Aim of the exercise
Whenever a line in the records below holds the string "기드온은", copy it out.

[Dataset items]
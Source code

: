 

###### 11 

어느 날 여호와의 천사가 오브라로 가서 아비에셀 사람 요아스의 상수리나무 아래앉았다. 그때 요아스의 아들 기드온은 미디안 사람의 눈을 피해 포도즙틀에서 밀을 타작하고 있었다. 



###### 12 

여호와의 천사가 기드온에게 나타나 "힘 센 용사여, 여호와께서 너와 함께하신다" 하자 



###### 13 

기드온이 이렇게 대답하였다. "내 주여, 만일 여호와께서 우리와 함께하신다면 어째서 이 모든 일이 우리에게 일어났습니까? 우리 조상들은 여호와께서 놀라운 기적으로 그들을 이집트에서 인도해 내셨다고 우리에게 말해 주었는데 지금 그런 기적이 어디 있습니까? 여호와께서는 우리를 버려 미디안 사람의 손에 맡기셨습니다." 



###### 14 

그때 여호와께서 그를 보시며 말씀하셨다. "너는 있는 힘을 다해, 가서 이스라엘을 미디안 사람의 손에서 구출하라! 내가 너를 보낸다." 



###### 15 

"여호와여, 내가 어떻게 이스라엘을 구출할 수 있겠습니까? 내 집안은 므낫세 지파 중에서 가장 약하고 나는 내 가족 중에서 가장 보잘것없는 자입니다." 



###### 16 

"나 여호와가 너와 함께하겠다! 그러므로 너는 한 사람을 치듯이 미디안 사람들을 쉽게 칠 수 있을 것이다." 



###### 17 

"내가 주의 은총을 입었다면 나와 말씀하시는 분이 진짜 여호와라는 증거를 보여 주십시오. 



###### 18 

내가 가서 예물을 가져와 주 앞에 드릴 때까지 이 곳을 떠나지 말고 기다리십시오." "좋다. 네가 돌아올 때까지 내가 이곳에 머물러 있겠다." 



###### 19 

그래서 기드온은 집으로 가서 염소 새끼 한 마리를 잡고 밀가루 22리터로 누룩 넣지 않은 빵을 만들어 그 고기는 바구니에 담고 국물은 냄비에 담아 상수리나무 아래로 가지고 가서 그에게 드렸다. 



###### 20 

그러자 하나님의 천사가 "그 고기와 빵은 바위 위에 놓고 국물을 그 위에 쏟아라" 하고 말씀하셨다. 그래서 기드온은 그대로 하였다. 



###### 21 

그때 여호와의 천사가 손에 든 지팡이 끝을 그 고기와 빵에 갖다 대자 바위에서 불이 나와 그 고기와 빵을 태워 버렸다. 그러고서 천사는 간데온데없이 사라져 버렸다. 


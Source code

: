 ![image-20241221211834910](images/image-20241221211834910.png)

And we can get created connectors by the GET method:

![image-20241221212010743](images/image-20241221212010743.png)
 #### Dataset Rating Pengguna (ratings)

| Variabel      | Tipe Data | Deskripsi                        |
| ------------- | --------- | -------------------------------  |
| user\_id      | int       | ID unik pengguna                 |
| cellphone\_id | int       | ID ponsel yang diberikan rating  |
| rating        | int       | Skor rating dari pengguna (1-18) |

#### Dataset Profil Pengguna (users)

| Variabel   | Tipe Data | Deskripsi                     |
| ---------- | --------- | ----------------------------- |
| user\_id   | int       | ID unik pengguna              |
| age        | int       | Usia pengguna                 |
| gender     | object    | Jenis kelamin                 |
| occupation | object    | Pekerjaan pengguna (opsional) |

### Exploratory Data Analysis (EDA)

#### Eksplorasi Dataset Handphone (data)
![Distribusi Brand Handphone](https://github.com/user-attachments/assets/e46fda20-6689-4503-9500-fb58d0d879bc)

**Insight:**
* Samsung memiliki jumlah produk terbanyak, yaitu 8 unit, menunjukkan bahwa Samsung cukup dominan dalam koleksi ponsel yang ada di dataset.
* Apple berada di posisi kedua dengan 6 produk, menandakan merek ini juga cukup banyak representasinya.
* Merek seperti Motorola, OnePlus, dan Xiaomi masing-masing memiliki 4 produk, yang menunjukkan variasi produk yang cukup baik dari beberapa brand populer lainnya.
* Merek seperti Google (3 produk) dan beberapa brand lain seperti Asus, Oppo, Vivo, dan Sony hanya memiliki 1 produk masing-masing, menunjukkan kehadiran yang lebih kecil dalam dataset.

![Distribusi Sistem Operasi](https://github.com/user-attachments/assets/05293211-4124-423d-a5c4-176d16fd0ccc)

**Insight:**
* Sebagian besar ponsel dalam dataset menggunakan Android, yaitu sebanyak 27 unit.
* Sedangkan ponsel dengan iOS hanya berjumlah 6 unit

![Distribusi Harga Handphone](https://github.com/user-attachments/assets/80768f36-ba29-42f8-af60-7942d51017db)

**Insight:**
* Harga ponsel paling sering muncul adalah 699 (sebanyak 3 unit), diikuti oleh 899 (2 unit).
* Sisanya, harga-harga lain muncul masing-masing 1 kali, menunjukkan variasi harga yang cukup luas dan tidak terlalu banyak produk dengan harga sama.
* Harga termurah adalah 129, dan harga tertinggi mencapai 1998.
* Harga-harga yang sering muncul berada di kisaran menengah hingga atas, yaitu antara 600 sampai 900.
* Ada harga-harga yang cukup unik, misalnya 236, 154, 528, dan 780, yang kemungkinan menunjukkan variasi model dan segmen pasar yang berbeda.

Solved exercise
어느 날 여호와의 천사가 오브라로 가서 아비에셀 사람 요아스의 상수리나무 아래앉았다. 그때 요아스의 아들 기드온은 미디안 사람의 눈을 피해 포도즙틀에서 밀을 타작하고 있었다. 
그래서 기드온은 집으로 가서 염소 새끼 한 마리를 잡고 밀가루 22리터로 누룩 넣지 않은 빵을 만들어 그 고기는 바구니에 담고 국물은 냄비에 담아 상수리나무 아래로 가지고 가서 그에게 드렸다. 
그러자 하나님의 천사가 "그 고기와 빵은 바위 위에 놓고 국물을 그 위에 쏟아라" 하고 말씀하셨다. 그래서 기드온은 그대로 하였다. 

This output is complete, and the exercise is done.